■ **What the task asks**
Scan the records for "Bruneau". Report each line that includes it.

(Stored data)

--- START ---

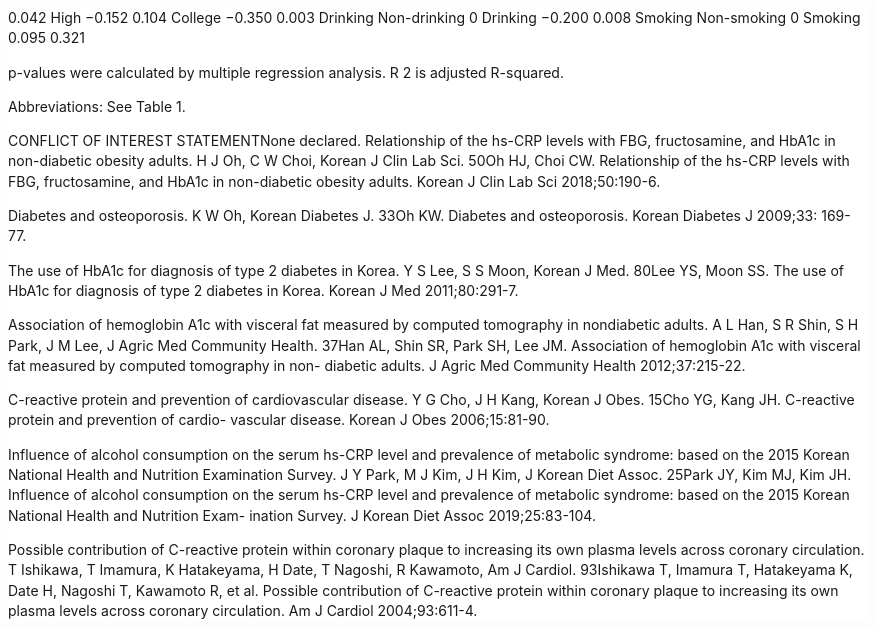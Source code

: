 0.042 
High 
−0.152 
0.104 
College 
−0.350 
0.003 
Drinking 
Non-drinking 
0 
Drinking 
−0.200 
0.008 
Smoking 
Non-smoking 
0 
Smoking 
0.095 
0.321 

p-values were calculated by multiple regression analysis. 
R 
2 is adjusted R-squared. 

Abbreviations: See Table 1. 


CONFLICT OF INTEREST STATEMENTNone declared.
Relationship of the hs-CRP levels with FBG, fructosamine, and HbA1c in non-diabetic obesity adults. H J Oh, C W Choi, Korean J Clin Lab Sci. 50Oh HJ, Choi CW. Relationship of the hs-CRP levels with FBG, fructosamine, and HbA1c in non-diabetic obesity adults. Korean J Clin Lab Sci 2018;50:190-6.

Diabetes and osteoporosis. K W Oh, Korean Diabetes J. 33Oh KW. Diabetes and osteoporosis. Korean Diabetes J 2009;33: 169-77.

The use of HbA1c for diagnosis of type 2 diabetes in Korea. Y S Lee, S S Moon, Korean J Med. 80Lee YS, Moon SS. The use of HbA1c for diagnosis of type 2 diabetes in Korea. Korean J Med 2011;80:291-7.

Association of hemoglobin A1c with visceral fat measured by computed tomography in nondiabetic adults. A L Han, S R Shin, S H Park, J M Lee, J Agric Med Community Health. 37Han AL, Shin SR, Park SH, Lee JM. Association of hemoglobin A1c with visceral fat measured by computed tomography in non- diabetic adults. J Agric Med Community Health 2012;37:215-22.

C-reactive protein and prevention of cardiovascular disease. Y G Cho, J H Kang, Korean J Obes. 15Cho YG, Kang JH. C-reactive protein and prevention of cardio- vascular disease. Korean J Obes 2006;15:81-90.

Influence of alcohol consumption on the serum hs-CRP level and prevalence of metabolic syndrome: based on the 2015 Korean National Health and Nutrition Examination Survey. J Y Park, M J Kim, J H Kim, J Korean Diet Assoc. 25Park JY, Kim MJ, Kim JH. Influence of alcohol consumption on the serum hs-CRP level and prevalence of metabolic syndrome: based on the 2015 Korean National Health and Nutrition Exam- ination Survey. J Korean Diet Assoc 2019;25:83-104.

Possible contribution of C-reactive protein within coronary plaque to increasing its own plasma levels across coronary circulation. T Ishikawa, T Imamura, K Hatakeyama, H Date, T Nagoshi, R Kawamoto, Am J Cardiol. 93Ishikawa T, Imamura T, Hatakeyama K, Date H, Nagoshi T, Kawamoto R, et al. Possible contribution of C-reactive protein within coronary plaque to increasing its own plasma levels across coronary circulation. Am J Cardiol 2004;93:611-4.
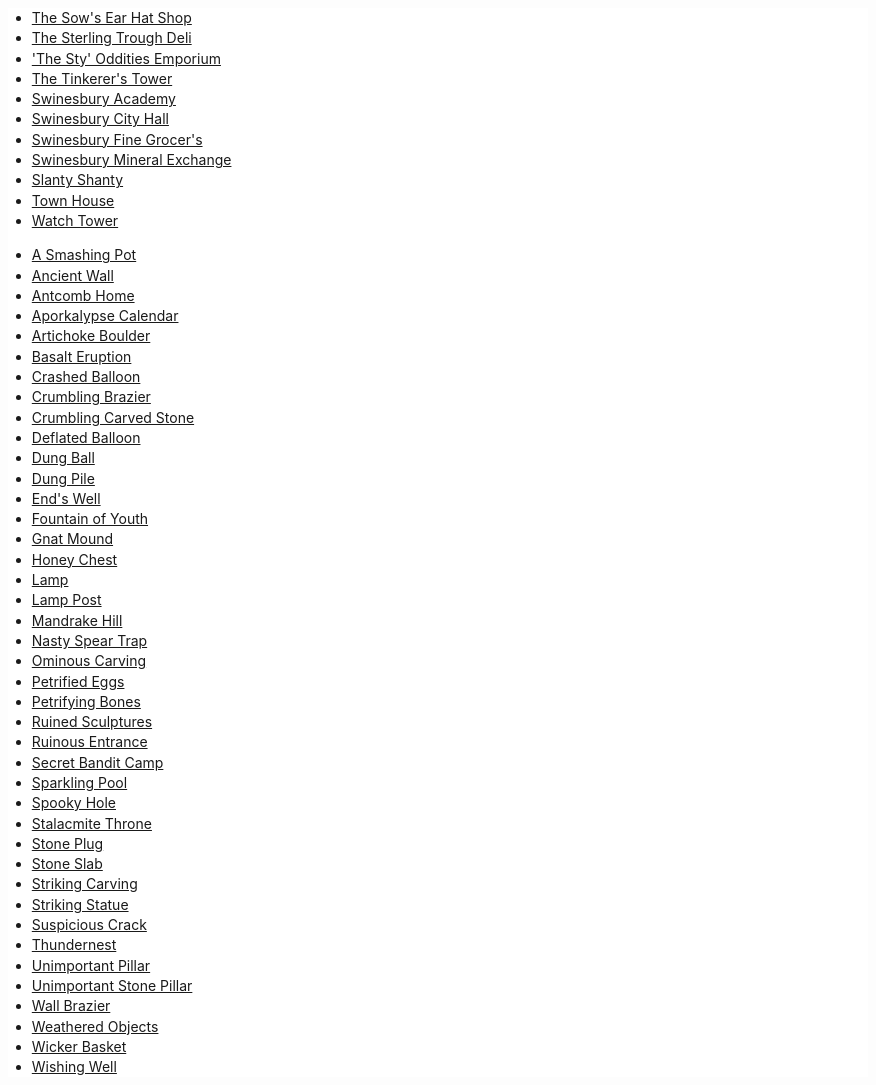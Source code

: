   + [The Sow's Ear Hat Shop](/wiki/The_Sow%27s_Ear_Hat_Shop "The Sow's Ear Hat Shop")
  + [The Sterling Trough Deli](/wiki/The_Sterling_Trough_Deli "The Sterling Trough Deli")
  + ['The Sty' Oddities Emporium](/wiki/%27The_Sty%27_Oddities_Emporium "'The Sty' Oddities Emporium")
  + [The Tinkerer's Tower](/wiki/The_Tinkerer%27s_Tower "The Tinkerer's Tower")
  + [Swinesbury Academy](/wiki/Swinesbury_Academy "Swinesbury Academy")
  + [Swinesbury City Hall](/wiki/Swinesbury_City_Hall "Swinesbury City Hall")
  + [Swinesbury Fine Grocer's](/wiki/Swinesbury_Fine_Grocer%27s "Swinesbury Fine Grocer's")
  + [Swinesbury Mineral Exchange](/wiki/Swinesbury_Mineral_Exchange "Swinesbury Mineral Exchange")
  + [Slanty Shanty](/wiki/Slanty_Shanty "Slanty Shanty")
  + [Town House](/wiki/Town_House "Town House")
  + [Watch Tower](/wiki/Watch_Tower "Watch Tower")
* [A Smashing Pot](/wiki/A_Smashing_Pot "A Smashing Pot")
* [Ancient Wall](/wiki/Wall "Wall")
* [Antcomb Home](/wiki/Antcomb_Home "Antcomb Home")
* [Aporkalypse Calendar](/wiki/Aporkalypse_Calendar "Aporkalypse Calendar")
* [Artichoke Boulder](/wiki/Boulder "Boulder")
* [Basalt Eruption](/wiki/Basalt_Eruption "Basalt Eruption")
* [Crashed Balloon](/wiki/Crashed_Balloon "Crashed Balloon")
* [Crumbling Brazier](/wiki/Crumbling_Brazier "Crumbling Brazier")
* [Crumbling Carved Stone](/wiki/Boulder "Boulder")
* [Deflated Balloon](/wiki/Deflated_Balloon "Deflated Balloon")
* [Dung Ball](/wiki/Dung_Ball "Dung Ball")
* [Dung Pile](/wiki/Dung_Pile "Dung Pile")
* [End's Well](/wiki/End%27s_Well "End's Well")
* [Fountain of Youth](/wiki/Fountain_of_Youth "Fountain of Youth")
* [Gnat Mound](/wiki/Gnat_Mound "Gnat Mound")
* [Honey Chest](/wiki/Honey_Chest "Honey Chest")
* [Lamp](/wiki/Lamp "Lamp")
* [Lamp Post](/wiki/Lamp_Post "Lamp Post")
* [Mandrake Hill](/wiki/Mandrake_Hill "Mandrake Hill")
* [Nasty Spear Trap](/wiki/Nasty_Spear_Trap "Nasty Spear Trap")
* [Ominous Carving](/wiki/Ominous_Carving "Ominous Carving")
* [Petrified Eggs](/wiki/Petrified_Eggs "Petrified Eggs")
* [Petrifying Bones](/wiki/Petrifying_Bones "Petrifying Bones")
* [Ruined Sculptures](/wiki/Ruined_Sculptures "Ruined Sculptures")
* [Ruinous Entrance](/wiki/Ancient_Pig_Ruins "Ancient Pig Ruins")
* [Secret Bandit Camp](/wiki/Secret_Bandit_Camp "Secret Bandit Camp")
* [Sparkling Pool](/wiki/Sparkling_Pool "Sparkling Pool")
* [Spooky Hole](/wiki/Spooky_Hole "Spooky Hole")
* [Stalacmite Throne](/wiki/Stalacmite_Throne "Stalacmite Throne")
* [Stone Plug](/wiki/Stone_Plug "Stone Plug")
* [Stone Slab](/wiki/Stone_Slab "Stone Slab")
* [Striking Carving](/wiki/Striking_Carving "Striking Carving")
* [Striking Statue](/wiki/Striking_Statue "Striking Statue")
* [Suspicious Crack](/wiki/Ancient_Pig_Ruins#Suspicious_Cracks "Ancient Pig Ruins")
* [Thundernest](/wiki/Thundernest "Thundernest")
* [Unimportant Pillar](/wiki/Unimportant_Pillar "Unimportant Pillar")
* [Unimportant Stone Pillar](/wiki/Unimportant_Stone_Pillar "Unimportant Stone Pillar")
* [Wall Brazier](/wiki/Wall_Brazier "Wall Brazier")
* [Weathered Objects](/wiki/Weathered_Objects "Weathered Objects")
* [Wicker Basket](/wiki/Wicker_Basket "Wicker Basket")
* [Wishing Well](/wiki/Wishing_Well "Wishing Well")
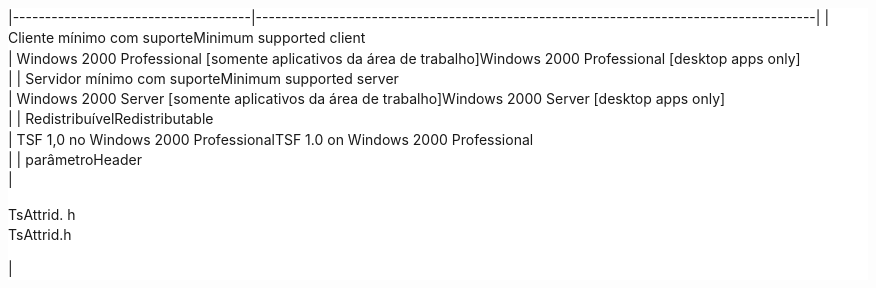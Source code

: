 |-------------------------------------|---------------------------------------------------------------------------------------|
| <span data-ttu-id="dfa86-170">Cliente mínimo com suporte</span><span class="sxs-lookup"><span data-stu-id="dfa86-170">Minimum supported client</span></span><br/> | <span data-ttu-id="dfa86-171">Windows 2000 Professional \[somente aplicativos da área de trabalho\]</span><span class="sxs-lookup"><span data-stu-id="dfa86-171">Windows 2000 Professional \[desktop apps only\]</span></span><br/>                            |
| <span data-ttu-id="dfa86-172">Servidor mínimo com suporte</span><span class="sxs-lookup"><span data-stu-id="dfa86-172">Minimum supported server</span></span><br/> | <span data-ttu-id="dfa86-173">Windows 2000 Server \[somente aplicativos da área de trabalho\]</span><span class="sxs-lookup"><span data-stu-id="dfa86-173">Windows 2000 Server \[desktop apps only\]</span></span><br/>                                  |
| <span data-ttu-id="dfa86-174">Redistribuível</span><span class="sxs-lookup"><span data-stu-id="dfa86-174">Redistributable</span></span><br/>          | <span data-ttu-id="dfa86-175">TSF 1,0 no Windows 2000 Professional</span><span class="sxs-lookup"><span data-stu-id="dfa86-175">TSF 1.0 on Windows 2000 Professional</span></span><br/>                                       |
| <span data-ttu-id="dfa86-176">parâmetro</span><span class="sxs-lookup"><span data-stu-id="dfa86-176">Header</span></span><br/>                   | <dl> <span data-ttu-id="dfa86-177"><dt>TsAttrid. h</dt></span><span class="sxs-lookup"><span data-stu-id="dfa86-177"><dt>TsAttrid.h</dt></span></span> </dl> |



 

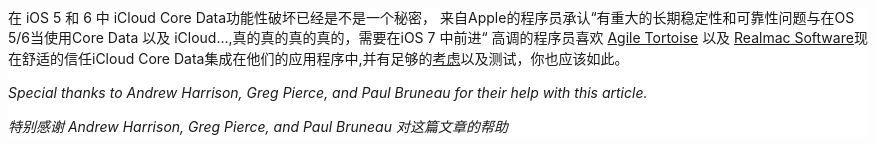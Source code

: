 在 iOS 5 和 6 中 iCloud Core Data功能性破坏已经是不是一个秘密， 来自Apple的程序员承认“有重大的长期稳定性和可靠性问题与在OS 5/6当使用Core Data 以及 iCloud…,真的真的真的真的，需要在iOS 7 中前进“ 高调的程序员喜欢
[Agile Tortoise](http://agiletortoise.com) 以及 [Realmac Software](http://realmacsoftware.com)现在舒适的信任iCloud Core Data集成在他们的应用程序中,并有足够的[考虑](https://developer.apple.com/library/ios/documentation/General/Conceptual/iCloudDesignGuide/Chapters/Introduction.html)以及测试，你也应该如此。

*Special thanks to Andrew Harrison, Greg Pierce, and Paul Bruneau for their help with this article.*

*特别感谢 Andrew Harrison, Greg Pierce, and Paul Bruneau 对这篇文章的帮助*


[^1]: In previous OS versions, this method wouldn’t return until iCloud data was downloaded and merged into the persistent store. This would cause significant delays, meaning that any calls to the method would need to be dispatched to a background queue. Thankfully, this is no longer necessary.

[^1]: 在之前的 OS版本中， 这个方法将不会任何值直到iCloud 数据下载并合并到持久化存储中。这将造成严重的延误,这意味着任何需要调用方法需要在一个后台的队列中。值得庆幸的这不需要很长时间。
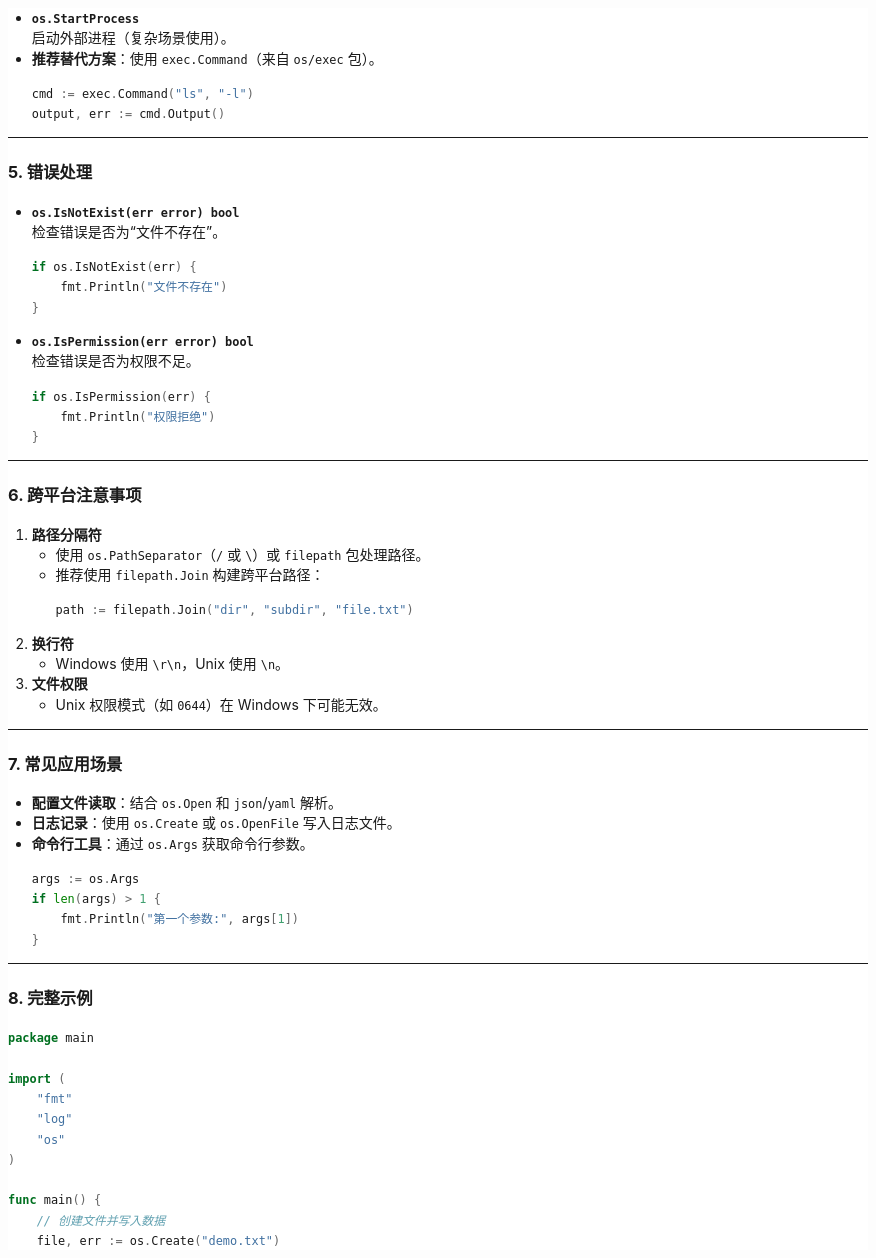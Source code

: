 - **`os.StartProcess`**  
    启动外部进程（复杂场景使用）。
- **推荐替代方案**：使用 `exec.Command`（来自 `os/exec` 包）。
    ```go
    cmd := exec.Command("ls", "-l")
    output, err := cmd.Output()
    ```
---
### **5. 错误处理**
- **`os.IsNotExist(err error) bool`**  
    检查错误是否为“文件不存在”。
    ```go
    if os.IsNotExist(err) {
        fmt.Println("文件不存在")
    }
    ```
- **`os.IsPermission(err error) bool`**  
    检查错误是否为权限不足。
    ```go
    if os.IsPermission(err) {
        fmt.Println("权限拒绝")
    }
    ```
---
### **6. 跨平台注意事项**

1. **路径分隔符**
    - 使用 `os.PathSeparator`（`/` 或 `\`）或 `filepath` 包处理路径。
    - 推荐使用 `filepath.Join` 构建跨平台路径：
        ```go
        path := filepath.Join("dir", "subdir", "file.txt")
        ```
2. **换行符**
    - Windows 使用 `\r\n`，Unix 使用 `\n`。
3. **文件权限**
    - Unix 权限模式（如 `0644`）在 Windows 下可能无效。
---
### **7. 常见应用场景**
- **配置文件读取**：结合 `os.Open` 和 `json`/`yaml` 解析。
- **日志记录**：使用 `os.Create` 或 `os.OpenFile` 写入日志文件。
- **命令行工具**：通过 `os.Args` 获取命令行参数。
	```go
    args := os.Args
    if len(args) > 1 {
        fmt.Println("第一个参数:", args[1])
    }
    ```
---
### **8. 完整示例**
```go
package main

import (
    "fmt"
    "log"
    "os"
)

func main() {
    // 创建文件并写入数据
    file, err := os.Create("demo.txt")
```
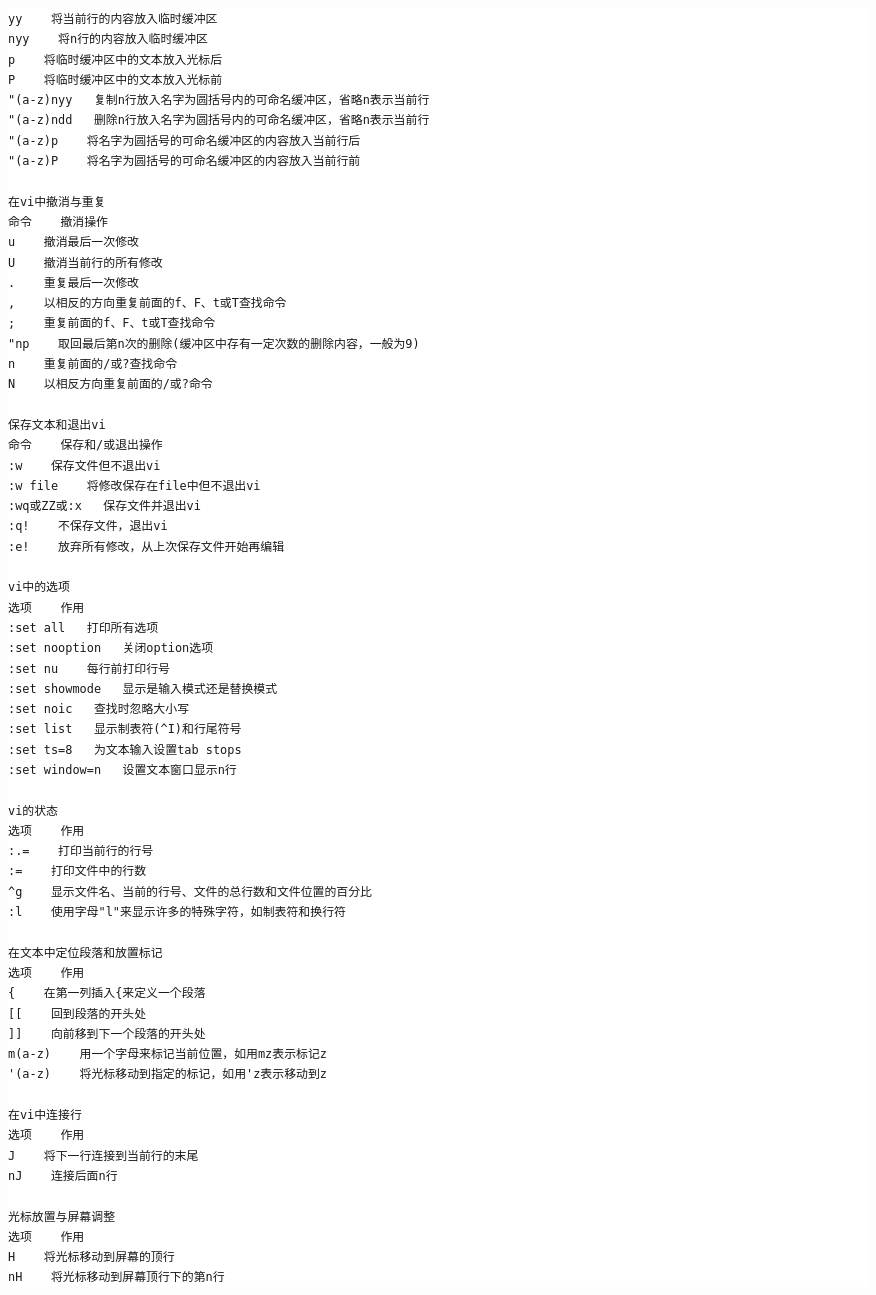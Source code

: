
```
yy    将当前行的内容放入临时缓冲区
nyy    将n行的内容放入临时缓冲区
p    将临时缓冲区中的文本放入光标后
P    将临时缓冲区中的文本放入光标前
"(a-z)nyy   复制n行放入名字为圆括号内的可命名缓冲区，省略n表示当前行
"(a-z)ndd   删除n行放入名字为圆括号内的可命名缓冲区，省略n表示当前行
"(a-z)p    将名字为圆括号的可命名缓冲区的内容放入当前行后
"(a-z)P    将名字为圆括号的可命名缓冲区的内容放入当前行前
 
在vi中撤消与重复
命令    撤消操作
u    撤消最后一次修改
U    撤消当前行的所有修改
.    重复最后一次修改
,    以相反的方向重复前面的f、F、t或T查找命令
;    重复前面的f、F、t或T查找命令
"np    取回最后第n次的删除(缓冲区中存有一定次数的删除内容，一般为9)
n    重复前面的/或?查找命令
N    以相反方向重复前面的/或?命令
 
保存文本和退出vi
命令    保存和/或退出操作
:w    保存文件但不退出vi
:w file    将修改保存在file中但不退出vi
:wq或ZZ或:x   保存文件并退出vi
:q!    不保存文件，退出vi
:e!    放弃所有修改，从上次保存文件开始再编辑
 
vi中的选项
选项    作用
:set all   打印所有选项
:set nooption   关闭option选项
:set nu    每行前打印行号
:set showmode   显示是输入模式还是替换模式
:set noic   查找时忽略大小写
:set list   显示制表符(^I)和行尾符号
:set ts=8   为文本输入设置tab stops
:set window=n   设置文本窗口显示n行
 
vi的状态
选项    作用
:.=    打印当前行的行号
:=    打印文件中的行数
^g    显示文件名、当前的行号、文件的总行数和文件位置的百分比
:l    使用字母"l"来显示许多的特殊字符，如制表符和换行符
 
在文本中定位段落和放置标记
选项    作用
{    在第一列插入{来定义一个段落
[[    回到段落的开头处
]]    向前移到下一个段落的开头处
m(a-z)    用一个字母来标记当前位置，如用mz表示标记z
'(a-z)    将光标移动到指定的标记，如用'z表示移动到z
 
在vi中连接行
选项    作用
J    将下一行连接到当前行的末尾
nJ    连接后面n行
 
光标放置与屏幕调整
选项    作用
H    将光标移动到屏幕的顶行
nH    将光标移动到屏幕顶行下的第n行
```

--- END ---

■ **Exercise result**
*Special thanks to Andrew Harrison, Greg Pierce, and Paul Bruneau for their help with this article.*
*特别感谢 Andrew Harrison, Greg Pierce, and Paul Bruneau 对这篇文章的帮助*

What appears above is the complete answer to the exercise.